In case it's not obvious, I find this to be a ridiculous idea -- a fig-leaf to cover systematic abuse and theft. I have never been a fan of Greek philosophy. It seems to have been the product of a community of people who started out with a lot of unnecessary presumptions regarding the human condition, and perhaps even some mental defects to wit. Greeks were democrats through-and-through. They were collectivists. They believed in benign rulers -- in philosopher-kings. And they believed that human survival depended upon all of these things which, in their ecological niche, perhaps it did. They also heard voices. They had no concept of higher mathematics, of ternary logic. They eeked out a living from rocky cliffsides and on the open seas. And, by their appearance, they seemed to be either opiate addicts, victims of serious malnutrition or more probably both.
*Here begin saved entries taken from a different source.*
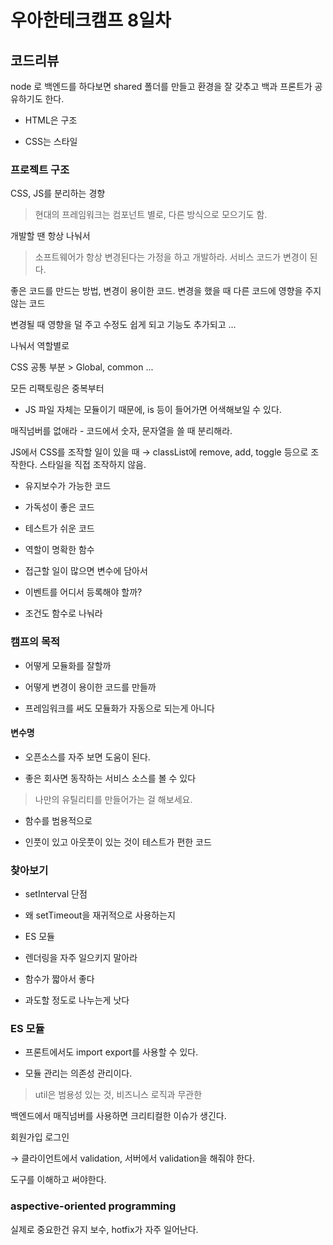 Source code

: # 우아한테크캠프 8일차

## 코드리뷰

node 로 백엔드를 하다보면 shared 폴더를 만들고 환경을 잘 갖추고 백과 프론트가 공유하기도 한다.

- HTML은 구조

- CSS는 스타일

### 프로젝트 구조

CSS, JS를 분리하는 경향

> 현대의 프레임워크는 컴포넌트 별로, 다른 방식으로 모으기도 함.

개발할 땐 항상 나눠서

> 소프트웨어가 항상 변경된다는 가정을 하고 개발하라. 서비스 코드가 변경이 된다.

좋은 코드를 만드는 방법, 변경이 용이한 코드. 변경을 했을 때 다른 코드에 영향을 주지 않는 코드

변경될 때 영향을 덜 주고 수정도 쉽게 되고 기능도 추가되고 ...

나눠서 역할별로

CSS 공통 부분 > Global, common ...

모든 리팩토링은 중복부터

- JS 파일 자체는 모듈이기 때문에, is 등이 들어가면 어색해보일 수 있다.

매직넘버를 없애라 - 코드에서 숫자, 문자열을 쓸 때 분리해라.

JS에서 CSS를 조작할 일이 있을 때 → classList에 remove, add, toggle 등으로 조작한다. 스타일을 직접 조작하지 않음.

- 유지보수가 가능한 코드

- 가독성이 좋은 코드

- 테스트가 쉬운 코드

- 역할이 명확한 함수

- 접근할 일이 많으면 변수에 담아서

- 이벤트를 어디서 등록해야 할까?

- 조건도 함수로 나눠라

### 캠프의 목적

- 어떻게 모듈화를 잘할까

- 어떻게 변경이 용이한 코드를 만들까

- 프레임워크를 써도 모듈화가 자동으로 되는게 아니다

#### 변수명

- 오픈소스를 자주 보면 도움이 된다.

- 좋은 회사면 동작하는 서비스 소스를 볼 수 있다

> 나만의 유틸리티를 만들어가는 걸 해보세요.

- 함수를 범용적으로

- 인풋이 있고 아웃풋이 있는 것이 테스트가 편한 코드

### 찾아보기

- setInterval 단점

- 왜 setTimeout을 재귀적으로 사용하는지

- ES 모듈

- 렌더링을 자주 일으키지 말아라

- 함수가 짧아서 좋다

- 과도할 정도로 나누는게 낫다

### ES 모듈

- 프론트에서도 import export를 사용할 수 있다.

- 모듈 관리는 의존성 관리이다.

> util은 범용성 있는 것, 비즈니스 로직과 무관한

백엔드에서 매직넘버를 사용하면 크리티컬한 이슈가 생긴다.

회원가입 로그인

→ 클라이언트에서 validation, 서버에서 validation을 해줘야 한다.

도구를 이해하고 써야한다.

### aspective-oriented programming

실제로 중요한건 유지 보수, hotfix가 자주 일어난다.
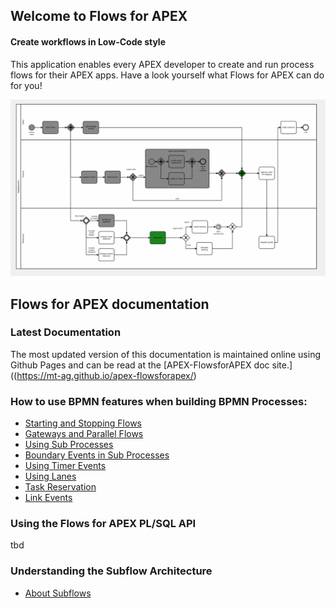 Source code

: ## Welcome to Flows for APEX

#### Create workflows in Low-Code style

This application enables every APEX developer to create and run process flows for their APEX apps. Have a look yourself what Flows for APEX can do for you!

![Example Process running](images/runningMyBigShippingExample.png)

## Flows for APEX documentation

### Latest Documentation

The most updated version of this documentation is maintained online using Github Pages and can be read at the [APEX-FlowsforAPEX doc site.]((https://mt-ag.github.io/apex-flowsforapex/)

### How to use BPMN features when building BPMN Processes:

- [Starting and Stopping Flows](StartingAndStoppingFlows.md)
- [Gateways and Parallel Flows](GatewaysAndParallelFlows.md)
- [Using Sub Processes](SubProcesses.md)
- [Boundary Events in Sub Processes](behaviourOfBoundaryEventsInSubProcesses.md)
- [Using Timer Events](UsingTimerEvents.md)
- [Using Lanes](UsingLanes.md)
- [Task Reservation](reservations.md)
- [Link Events](linkEvents.md)

### Using the Flows for APEX PL/SQL API

tbd

### Understanding the Subflow Architecture

- [About Subflows](AboutSubflows.md)
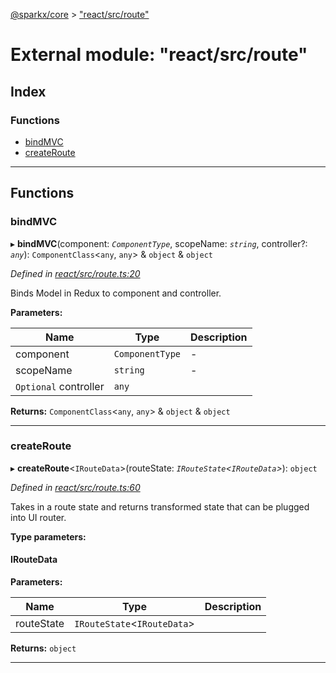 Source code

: [@sparkx/core](../README.md) > ["react/src/route"](../modules/_react_src_route_.md)

# External module: "react/src/route"

## Index

### Functions

* [bindMVC](_react_src_route_.md#bindmvc)
* [createRoute](_react_src_route_.md#createroute)

---

## Functions

<a id="bindmvc"></a>

###  bindMVC

▸ **bindMVC**(component: *`ComponentType`*, scopeName: *`string`*, controller?: *`any`*): `ComponentClass`<`any`, `any`> & `object` & `object`

*Defined in [react/src/route.ts:20](https://github.com/pushkar8723/sparkx/blob/980f391/packages/react/src/route.ts#L20)*

Binds Model in Redux to component and controller.

**Parameters:**

| Name | Type | Description |
| ------ | ------ | ------ |
| component | `ComponentType` |  \- |
| scopeName | `string` |  \- |
| `Optional` controller | `any` |   |

**Returns:** `ComponentClass`<`any`, `any`> & `object` & `object`

___
<a id="createroute"></a>

###  createRoute

▸ **createRoute**<`IRouteData`>(routeState: *`IRouteState`<`IRouteData`>*): `object`

*Defined in [react/src/route.ts:60](https://github.com/pushkar8723/sparkx/blob/980f391/packages/react/src/route.ts#L60)*

Takes in a route state and returns transformed state that can be plugged into UI router.

**Type parameters:**

#### IRouteData 
**Parameters:**

| Name | Type | Description |
| ------ | ------ | ------ |
| routeState | `IRouteState`<`IRouteData`> |   |

**Returns:** `object`

___

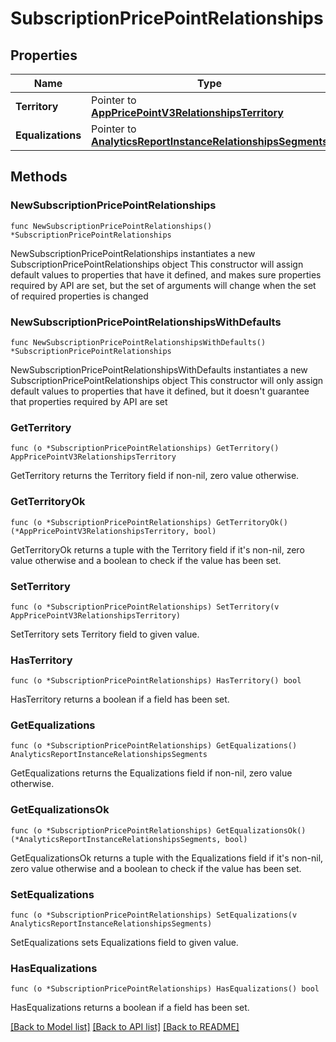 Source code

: # SubscriptionPricePointRelationships

## Properties

Name | Type | Description | Notes
------------ | ------------- | ------------- | -------------
**Territory** | Pointer to [**AppPricePointV3RelationshipsTerritory**](AppPricePointV3RelationshipsTerritory.md) |  | [optional] 
**Equalizations** | Pointer to [**AnalyticsReportInstanceRelationshipsSegments**](AnalyticsReportInstanceRelationshipsSegments.md) |  | [optional] 

## Methods

### NewSubscriptionPricePointRelationships

`func NewSubscriptionPricePointRelationships() *SubscriptionPricePointRelationships`

NewSubscriptionPricePointRelationships instantiates a new SubscriptionPricePointRelationships object
This constructor will assign default values to properties that have it defined,
and makes sure properties required by API are set, but the set of arguments
will change when the set of required properties is changed

### NewSubscriptionPricePointRelationshipsWithDefaults

`func NewSubscriptionPricePointRelationshipsWithDefaults() *SubscriptionPricePointRelationships`

NewSubscriptionPricePointRelationshipsWithDefaults instantiates a new SubscriptionPricePointRelationships object
This constructor will only assign default values to properties that have it defined,
but it doesn't guarantee that properties required by API are set

### GetTerritory

`func (o *SubscriptionPricePointRelationships) GetTerritory() AppPricePointV3RelationshipsTerritory`

GetTerritory returns the Territory field if non-nil, zero value otherwise.

### GetTerritoryOk

`func (o *SubscriptionPricePointRelationships) GetTerritoryOk() (*AppPricePointV3RelationshipsTerritory, bool)`

GetTerritoryOk returns a tuple with the Territory field if it's non-nil, zero value otherwise
and a boolean to check if the value has been set.

### SetTerritory

`func (o *SubscriptionPricePointRelationships) SetTerritory(v AppPricePointV3RelationshipsTerritory)`

SetTerritory sets Territory field to given value.

### HasTerritory

`func (o *SubscriptionPricePointRelationships) HasTerritory() bool`

HasTerritory returns a boolean if a field has been set.

### GetEqualizations

`func (o *SubscriptionPricePointRelationships) GetEqualizations() AnalyticsReportInstanceRelationshipsSegments`

GetEqualizations returns the Equalizations field if non-nil, zero value otherwise.

### GetEqualizationsOk

`func (o *SubscriptionPricePointRelationships) GetEqualizationsOk() (*AnalyticsReportInstanceRelationshipsSegments, bool)`

GetEqualizationsOk returns a tuple with the Equalizations field if it's non-nil, zero value otherwise
and a boolean to check if the value has been set.

### SetEqualizations

`func (o *SubscriptionPricePointRelationships) SetEqualizations(v AnalyticsReportInstanceRelationshipsSegments)`

SetEqualizations sets Equalizations field to given value.

### HasEqualizations

`func (o *SubscriptionPricePointRelationships) HasEqualizations() bool`

HasEqualizations returns a boolean if a field has been set.


[[Back to Model list]](../README.md#documentation-for-models) [[Back to API list]](../README.md#documentation-for-api-endpoints) [[Back to README]](../README.md)


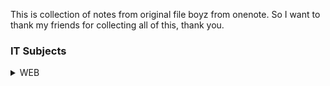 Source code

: This is collection of notes from original file boyz from onenote. So I want to thank my friends for collecting all of this, thank you.


### IT Subjects
<details>
<summary>WEB</summary>
  <a href="https://github.com/slanja/GPOA_BOYZ/blob/main/WEB_TESTS.md">WEB_TESTS</a>
</details>
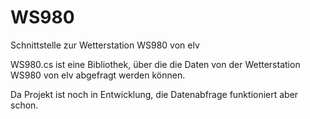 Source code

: # WS980
Schnittstelle zur Wetterstation WS980 von elv

WS980.cs ist eine Bibliothek, über die die Daten von der Wetterstation WS980 von elv abgefragt werden können.

Da Projekt ist noch in Entwicklung, die Datenabfrage funktioniert aber schon.
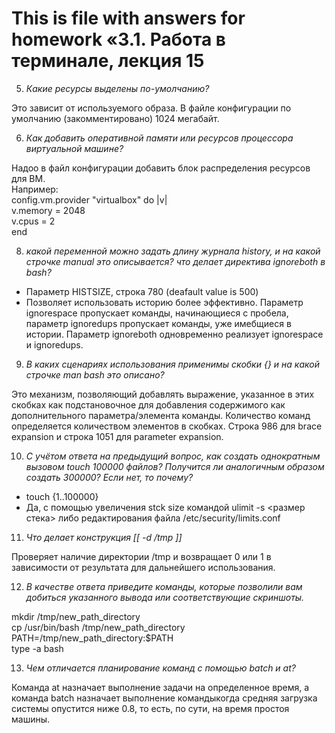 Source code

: # This is file with answers for homework «3.1. Работа в терминале, лекция 15

5. _Какие ресурсы выделены по-умолчанию?_

Это зависит от используемого образа. В файле конфигурации по умолчанию (закомментировано) 1024 мегабайт.

6. _Как добавить оперативной памяти или ресурсов процессора виртуальной машине?_

Надоо в файл конфигурации добавить блок распределения ресурсов для ВМ.  
Например:  
config.vm.provider "virtualbox" do |v|  
  v.memory = 2048  
  v.cpus = 2  
end  

8. _какой переменной можно задать длину журнала history, и на какой строчке manual это описывается?_
 _что делает директива ignoreboth в bash?_

 - Параметр HISTSIZE, строка 780 (deafault value is 500)  
 - Позволяет использовать историю более эффективно. Параметр ignorespace пропускает команды, начинающиеся с пробела, параметр ignoredups пропускает команды, уже имебщиеся в истории. Параметр ignoreboth одновременно реализует ignorespace и ignoredups.

9. _В каких сценариях использования применимы скобки {} и на какой строчке man bash это описано?_

Это механизм, позволяющий добавлять выражение, указанное в этих скобках как подстановочное для добавления содержимого как дополнительного параметра/элемента команды. Количество команд определяется количеством элементов в скобках. Строка 986 для brace expansion и строка 1051 для parameter expansion.

10. _С учётом ответа на предыдущий вопрос, как создать однократным вызовом touch 100000 файлов? Получится ли аналогичным образом создать 300000? Если нет, то почему?_

- touch {1..100000}  
- Да, с помощью увеличения stck size командой ulimit -s <размер стека> либо редактирования файла  /etc/security/limits.conf

11. _Что делает конструкция [[ -d /tmp ]]_

Проверяет наличие директории /tmp и возвращает 0 или 1 в зависимости от результата для дальнейшего использования.

12. _В качестве ответа приведите команды, которые позволили вам добиться указанного вывода или соответствующие скриншоты._

mkdir /tmp/new_path_directory  
cp /usr/bin/bash /tmp/new_path_directory  
PATH=/tmp/new_path_directory:$PATH  
type -a bash   

13. _Чем отличается планирование команд с помощью batch и at?_

Команда at назначает выполнение задачи на определенное время, а команда batch назначает выполнение командыкогда средняя загрузка системы опустится ниже 0.8, то есть, по сути, на время простоя машины.



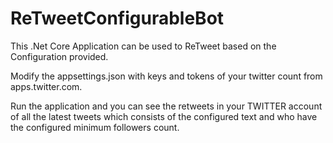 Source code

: # ReTweetConfigurableBot
This .Net Core Application can be used to ReTweet based on the Configuration provided.

Modify the appsettings.json with keys and tokens of your twitter count from apps.twitter.com.

Run the application and you can see the retweets in your TWITTER account of all the latest tweets which consists of the
configured text and who have the configured minimum followers count.

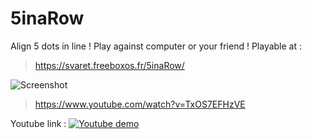 # 5inaRow
Align 5 dots in line ! Play against computer or your friend !
Playable at :
> https://svaret.freeboxos.fr/5inaRow/

![Screenshot](http://82.66.189.112/5inaRow/5inaRow.png)

> https://www.youtube.com/watch?v=TxOS7EFHzVE

Youtube link :
[![Youtube demo](https://img.youtube.com/vi/TxOS7EFHzVE/0.jpg)](https://www.youtube.com/watch?v=TxOS7EFHzVE)
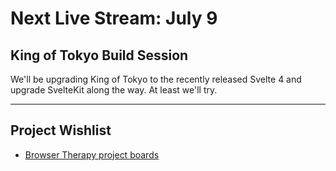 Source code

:# Next Live Stream: July 9
## King of Tokyo Build Session
We'll be upgrading King of Tokyo to the recently released Svelte 4 and upgrade SvelteKit along the way. At least we'll try.

---

## Project Wishlist
- [Browser Therapy project boards](https://github.com/orgs/browsertherapy/projects)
So, I am no Greek. I am an American. I believe in individual sovereignty, not collectivism. I adhere to WESTERN values. And Western values proclaim that men are equal, but that they are still men, not cogs. Western values celebrate the notion that men who stand in the way of their equals, must be destroyed. I live in an environment of relative material abundance. And government, if it is to exist at all, exists mainly to ensure that this condition perpetuates -- not to chain future generations to the floor of a cave. Any government that fails in this, I will cheerfully abolish.

In the Polish sci-fi The Futurological Congress, the world is getting colder (not warmer as we are led to believe by "global warming"). The oil is running out. What is the solution? For Stanislaw Lem, the solution was a tyrannical government that drugged and mind-controlled everyone to make the populace think that it was warmer than it actually was, and that things were better than they actually were. It seems Eastern-European Jewish émigrés to the US (ie. Neoconservatives) found a much simpler solution -- to drug and mind-control the people who owned the land in warmer climates, the land with the oil.

For George Soros, the "neo-con" is an integral part of finance, even though he is technically a Neoliberal. His hedge fund is called the Quantum Fund, because it practices "quantum" finance. Quantum finance is the idea that money should appear out of nowhere, in the economy, the same way that photons appear in nature, in discrete packets or "quanta". Managing this requires the same apparatus of drugging and brainwashing and systematic hiding and stealing of property as in Neoconservatism. The difference is that, whereas neoconservatives seem content to steal property permanently, neoliberals seem to practice the theory that your money should appear out of nowhere as soon as you perceive a need for it.